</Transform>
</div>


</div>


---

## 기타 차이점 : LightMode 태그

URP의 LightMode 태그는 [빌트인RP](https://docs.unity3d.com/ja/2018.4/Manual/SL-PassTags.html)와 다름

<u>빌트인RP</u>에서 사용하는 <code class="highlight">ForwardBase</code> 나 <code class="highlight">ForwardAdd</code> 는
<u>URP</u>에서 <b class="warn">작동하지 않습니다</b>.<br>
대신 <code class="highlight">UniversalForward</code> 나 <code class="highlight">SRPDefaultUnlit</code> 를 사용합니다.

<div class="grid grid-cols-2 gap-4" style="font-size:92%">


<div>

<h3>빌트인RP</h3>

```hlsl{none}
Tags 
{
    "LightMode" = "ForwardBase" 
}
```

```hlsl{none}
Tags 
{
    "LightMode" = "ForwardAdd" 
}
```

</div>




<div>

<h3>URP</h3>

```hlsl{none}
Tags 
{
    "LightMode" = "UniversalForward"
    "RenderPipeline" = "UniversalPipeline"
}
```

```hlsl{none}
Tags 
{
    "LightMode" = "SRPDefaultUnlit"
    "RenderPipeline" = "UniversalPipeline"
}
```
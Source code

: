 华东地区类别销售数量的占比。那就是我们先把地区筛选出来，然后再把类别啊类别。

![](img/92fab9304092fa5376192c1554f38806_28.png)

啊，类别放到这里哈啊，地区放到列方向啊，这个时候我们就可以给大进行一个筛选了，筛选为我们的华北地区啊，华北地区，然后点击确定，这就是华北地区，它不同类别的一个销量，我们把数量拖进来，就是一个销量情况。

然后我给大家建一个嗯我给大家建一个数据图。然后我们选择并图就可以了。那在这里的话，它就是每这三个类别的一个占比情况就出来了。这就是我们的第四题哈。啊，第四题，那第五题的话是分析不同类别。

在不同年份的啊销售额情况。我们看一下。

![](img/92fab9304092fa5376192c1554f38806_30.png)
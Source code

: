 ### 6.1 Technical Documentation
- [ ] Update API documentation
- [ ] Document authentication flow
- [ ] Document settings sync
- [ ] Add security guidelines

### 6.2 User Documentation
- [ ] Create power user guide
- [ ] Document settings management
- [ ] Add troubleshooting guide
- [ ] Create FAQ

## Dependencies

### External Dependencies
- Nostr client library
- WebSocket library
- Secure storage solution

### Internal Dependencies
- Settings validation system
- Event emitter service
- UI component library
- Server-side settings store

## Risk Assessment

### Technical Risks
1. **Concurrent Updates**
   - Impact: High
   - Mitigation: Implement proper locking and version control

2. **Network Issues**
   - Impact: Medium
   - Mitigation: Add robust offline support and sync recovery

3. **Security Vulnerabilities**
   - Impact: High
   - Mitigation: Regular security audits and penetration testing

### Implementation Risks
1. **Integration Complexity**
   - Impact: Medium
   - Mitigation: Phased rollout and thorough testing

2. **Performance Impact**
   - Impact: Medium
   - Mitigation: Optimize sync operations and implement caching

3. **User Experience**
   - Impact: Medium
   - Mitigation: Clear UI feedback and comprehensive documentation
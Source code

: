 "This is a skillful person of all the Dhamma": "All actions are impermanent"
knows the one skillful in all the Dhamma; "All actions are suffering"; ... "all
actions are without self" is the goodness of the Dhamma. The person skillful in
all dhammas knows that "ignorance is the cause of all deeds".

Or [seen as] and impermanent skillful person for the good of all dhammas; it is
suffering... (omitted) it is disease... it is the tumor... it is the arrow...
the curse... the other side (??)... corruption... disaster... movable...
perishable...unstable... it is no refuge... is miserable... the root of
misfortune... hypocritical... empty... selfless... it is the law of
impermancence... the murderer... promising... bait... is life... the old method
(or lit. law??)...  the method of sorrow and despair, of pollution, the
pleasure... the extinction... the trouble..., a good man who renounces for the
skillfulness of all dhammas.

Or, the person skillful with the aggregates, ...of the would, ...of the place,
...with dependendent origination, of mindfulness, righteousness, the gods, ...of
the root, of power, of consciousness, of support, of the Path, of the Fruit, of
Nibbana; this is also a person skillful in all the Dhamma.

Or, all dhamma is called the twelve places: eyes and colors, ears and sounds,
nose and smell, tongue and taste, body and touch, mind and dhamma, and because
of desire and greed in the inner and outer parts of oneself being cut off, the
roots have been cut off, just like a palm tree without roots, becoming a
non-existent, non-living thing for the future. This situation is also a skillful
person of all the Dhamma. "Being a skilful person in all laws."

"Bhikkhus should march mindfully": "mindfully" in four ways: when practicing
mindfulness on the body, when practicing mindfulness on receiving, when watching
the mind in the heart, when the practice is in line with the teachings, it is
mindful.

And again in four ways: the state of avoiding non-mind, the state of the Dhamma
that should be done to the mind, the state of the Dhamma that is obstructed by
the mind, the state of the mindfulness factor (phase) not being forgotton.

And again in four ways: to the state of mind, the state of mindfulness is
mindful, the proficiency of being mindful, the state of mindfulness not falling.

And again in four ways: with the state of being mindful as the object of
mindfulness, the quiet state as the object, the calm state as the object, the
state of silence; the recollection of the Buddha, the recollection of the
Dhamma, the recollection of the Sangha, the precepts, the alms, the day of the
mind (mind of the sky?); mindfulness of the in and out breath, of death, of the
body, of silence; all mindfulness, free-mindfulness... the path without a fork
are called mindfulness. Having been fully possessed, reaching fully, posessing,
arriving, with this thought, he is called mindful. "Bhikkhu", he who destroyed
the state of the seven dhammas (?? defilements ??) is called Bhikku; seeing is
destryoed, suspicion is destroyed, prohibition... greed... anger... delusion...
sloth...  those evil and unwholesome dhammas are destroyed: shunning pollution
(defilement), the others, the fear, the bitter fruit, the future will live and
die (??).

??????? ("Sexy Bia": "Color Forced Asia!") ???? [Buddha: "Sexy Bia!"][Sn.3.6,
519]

Problem
Using the entries above, state how many lines include the word "Risks", with no other words.

Answer area
2